Owning a pair of Millwoods is almost like a rite of passage for a woman. It's about classic shoes that transcend time. They're a shoe that can be worn anywhere. You dress them up, you dress them down, indoors, outdoors. They're made to last and they are very much a foundation of an Australian woman's outfit everyday, they give you the strength that you need to really cement yourself and step forward in the day.

What do you see as the greatest strength as a business owner when it comes to being a bush based business?

I think when it comes to regional Australia, we know how to stand together and if there's one thing that happens out here it's that there is everybody is literally out to help everybody. You might not necessarily feel it at the time but if you just find a way to ask a really small question you would be surprised what unfolds and community is just so important when you're in these regional areas and when you are doing something solely on your own. I had this conversation this week with my girlfriend and while my husband and I are in this together, when you look at the company structure, he's not in this. I'm 100% doing this on my own. And then I have beautiful contractors that come and help. But I spend a lot of time sitting in this warehouse on my own. So I think when you do walk out that door and you head in to grab a coffee and all those sorts of things, your community is not just about my business. It's about the greater micro economy that's around me and creating something, we all help to feed off each other.

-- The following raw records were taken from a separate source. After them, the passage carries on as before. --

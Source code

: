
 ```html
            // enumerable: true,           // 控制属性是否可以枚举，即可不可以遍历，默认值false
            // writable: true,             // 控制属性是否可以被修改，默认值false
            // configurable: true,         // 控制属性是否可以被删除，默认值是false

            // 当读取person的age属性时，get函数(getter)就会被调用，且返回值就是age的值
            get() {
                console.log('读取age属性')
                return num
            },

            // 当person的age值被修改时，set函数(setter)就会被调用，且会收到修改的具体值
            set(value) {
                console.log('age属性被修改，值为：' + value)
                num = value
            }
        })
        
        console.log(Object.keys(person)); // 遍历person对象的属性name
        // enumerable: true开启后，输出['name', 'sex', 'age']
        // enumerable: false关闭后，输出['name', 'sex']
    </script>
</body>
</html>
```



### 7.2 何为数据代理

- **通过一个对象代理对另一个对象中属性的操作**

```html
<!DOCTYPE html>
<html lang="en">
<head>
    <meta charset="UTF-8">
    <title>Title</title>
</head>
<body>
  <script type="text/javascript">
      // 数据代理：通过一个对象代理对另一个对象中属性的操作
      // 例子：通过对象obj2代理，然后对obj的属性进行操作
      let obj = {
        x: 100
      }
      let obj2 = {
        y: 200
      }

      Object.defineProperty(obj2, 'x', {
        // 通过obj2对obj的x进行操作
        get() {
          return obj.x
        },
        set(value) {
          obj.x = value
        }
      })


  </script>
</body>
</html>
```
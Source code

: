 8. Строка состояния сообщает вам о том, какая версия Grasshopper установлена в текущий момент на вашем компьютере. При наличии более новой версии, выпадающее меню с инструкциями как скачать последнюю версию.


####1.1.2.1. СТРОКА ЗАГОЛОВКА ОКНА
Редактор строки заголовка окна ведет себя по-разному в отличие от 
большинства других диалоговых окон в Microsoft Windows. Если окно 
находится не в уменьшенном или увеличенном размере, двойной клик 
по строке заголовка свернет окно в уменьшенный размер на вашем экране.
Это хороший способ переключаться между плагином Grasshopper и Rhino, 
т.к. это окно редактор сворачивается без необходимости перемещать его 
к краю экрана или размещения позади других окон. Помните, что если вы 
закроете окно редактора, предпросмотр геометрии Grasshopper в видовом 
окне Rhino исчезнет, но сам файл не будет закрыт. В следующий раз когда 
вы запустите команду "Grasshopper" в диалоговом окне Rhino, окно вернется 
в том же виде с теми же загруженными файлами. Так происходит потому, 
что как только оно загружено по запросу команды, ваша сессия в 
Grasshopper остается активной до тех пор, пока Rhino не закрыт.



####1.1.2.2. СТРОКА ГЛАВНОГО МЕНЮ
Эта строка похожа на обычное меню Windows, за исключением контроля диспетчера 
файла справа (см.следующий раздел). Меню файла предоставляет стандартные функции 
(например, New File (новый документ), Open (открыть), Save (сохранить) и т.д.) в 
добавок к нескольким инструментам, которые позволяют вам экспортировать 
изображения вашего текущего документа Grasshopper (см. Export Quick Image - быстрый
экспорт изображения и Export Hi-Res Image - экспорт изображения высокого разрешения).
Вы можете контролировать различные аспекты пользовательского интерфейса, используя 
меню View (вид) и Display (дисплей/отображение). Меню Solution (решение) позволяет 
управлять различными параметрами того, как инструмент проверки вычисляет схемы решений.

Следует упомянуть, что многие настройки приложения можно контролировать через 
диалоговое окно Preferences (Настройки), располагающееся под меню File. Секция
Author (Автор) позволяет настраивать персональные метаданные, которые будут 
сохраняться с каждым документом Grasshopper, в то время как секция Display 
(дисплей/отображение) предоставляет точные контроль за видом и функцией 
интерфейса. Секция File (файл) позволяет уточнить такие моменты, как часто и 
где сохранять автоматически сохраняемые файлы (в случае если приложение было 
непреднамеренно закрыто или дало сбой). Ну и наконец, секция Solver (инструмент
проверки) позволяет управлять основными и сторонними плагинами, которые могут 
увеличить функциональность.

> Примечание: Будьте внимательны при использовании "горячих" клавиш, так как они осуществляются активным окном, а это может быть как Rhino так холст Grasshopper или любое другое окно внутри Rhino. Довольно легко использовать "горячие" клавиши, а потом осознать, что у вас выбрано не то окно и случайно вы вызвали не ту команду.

You are a mum to three children. What are some of the ways that you've blended  motherhood and business, over the last few years?

Well, the business started because of the kids. I was in corporate governance when I had my son, I was working for a health agency in town in corporate governance. And as soon as I  became pregnant with James, it became really apparent to me that he was going he would have 12 weeks holidays a year and I would have four. At the time my husband was a pilot for regional express, so, his hours could have been anything. So one of us had to be consistent. So I think in terms of blending motherhood in business, I went in search of something and a way to be here for my children. Now is that the right choice for our family? I don't know because I tell you what sometimes this business is so hard that I literally just want to throw it in. I think only like two weeks ago was seeing how much I could sell it for. And then like this week I'm fine. And I think it's really getting clear on, what values you want to instil and then how you make that work for you. So Andrew resigned from flying last year purely because the kids are getting older now and he wanted to be around to see James play football on the weekends. Cause you, you know, you were guaranteed one weekend off every four or five weeks or something. So you know you get 20% of your son's life. So in terms of blending it, I don't feel like I had a choice. It was the way that it needed to be in order for me to deliver on a family unit that I wanted to give my kids because a nine-to-five role was not going to ever have that flexibility for us. And what's the point of one parent being on holidays if the other parent's never on holidays? So when do you really have that lovely, beautiful time together as a family? It becomes so precious. James is 10 now. I've got eight years and he's done. Literally eight years and like at 10, he's probably not going to want to know me in the next three years.